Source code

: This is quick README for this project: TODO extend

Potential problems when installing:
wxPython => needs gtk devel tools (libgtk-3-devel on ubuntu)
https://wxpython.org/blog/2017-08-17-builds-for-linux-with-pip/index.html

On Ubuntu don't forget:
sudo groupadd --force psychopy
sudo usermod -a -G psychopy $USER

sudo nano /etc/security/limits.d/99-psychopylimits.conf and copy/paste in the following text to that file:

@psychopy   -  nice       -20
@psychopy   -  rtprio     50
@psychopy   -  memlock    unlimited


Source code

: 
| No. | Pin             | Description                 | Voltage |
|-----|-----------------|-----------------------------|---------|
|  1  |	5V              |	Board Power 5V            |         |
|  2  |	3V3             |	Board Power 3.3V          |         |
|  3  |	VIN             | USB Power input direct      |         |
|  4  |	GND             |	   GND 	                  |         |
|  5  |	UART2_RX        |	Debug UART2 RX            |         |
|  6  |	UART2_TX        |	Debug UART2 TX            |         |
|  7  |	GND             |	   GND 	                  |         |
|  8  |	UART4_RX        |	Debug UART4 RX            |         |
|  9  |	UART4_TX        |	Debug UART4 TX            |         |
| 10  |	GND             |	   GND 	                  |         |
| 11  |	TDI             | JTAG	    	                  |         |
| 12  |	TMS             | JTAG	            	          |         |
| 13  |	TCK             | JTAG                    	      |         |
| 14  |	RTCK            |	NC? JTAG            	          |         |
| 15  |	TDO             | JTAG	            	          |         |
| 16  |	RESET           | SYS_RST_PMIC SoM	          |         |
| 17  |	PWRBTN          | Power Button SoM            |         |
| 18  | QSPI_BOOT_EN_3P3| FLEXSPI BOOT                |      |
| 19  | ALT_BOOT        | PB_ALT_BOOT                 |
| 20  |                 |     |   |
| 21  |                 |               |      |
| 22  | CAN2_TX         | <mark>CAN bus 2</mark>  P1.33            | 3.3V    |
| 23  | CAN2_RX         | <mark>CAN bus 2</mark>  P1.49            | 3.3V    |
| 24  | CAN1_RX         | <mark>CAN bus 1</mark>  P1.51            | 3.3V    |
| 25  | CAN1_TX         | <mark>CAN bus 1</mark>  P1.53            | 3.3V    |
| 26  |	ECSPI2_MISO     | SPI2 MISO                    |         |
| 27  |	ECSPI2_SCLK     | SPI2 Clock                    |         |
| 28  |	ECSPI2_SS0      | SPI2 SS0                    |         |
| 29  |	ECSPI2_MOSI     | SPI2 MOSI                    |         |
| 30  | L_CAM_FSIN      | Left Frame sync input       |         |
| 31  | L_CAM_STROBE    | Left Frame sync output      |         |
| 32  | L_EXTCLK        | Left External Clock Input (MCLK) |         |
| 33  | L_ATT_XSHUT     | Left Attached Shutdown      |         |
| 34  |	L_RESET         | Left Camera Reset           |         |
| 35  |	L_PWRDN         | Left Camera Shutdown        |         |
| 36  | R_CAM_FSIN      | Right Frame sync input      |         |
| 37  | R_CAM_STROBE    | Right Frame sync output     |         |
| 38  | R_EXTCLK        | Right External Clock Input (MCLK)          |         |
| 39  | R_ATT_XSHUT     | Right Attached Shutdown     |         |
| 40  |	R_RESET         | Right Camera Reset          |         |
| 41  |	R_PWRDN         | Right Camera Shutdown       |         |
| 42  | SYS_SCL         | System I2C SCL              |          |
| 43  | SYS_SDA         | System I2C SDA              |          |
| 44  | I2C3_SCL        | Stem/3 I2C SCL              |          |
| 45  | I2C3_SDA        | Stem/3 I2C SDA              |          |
——
- [Task brief] The data above should be duplicated exactly and completely.

- [Solution to this task]
Source code

: This is quick README for this project: TODO extend

Potential problems when installing:
wxPython => needs gtk devel tools (libgtk-3-devel on ubuntu)
https://wxpython.org/blog/2017-08-17-builds-for-linux-with-pip/index.html

On Ubuntu don't forget:
sudo groupadd --force psychopy
sudo usermod -a -G psychopy $USER

sudo nano /etc/security/limits.d/99-psychopylimits.conf and copy/paste in the following text to that file:

@psychopy   -  nice       -20
@psychopy   -  rtprio     50
@psychopy   -  memlock    unlimited


Source code

: 
| No. | Pin             | Description                 | Voltage |
|-----|-----------------|-----------------------------|---------|
|  1  |	5V              |	Board Power 5V            |         |
|  2  |	3V3             |	Board Power 3.3V          |         |
|  3  |	VIN             | USB Power input direct      |         |
|  4  |	GND             |	   GND 	                  |         |
|  5  |	UART2_RX        |	Debug UART2 RX            |         |
|  6  |	UART2_TX        |	Debug UART2 TX            |         |
|  7  |	GND             |	   GND 	                  |         |
|  8  |	UART4_RX        |	Debug UART4 RX            |         |
|  9  |	UART4_TX        |	Debug UART4 TX            |         |
| 10  |	GND             |	   GND 	                  |         |
| 11  |	TDI             | JTAG	    	                  |         |
| 12  |	TMS             | JTAG	            	          |         |
| 13  |	TCK             | JTAG                    	      |         |
| 14  |	RTCK            |	NC? JTAG            	          |         |
| 15  |	TDO             | JTAG	            	          |         |
| 16  |	RESET           | SYS_RST_PMIC SoM	          |         |
| 17  |	PWRBTN          | Power Button SoM            |         |
| 18  | QSPI_BOOT_EN_3P3| FLEXSPI BOOT                |      |
| 19  | ALT_BOOT        | PB_ALT_BOOT                 |
| 20  |                 |     |   |
| 21  |                 |               |      |
| 22  | CAN2_TX         | <mark>CAN bus 2</mark>  P1.33            | 3.3V    |
| 23  | CAN2_RX         | <mark>CAN bus 2</mark>  P1.49            | 3.3V    |
| 24  | CAN1_RX         | <mark>CAN bus 1</mark>  P1.51            | 3.3V    |
| 25  | CAN1_TX         | <mark>CAN bus 1</mark>  P1.53            | 3.3V    |
| 26  |	ECSPI2_MISO     | SPI2 MISO                    |         |
| 27  |	ECSPI2_SCLK     | SPI2 Clock                    |         |
| 28  |	ECSPI2_SS0      | SPI2 SS0                    |         |
| 29  |	ECSPI2_MOSI     | SPI2 MOSI                    |         |
| 30  | L_CAM_FSIN      | Left Frame sync input       |         |
| 31  | L_CAM_STROBE    | Left Frame sync output      |         |
| 32  | L_EXTCLK        | Left External Clock Input (MCLK) |         |
| 33  | L_ATT_XSHUT     | Left Attached Shutdown      |         |
| 34  |	L_RESET         | Left Camera Reset           |         |
| 35  |	L_PWRDN         | Left Camera Shutdown        |         |
| 36  | R_CAM_FSIN      | Right Frame sync input      |         |
| 37  | R_CAM_STROBE    | Right Frame sync output     |         |
| 38  | R_EXTCLK        | Right External Clock Input (MCLK)          |         |
| 39  | R_ATT_XSHUT     | Right Attached Shutdown     |         |
| 40  |	R_RESET         | Right Camera Reset          |         |
| 41  |	R_PWRDN         | Right Camera Shutdown       |         |
| 42  | SYS_SCL         | System I2C SCL              |          |
| 43  | SYS_SDA         | System I2C SDA              |          |
| 44  | I2C3_SCL        | Stem/3 I2C SCL              |          |
| 45  | I2C3_SDA        | Stem/3 I2C SDA              |          |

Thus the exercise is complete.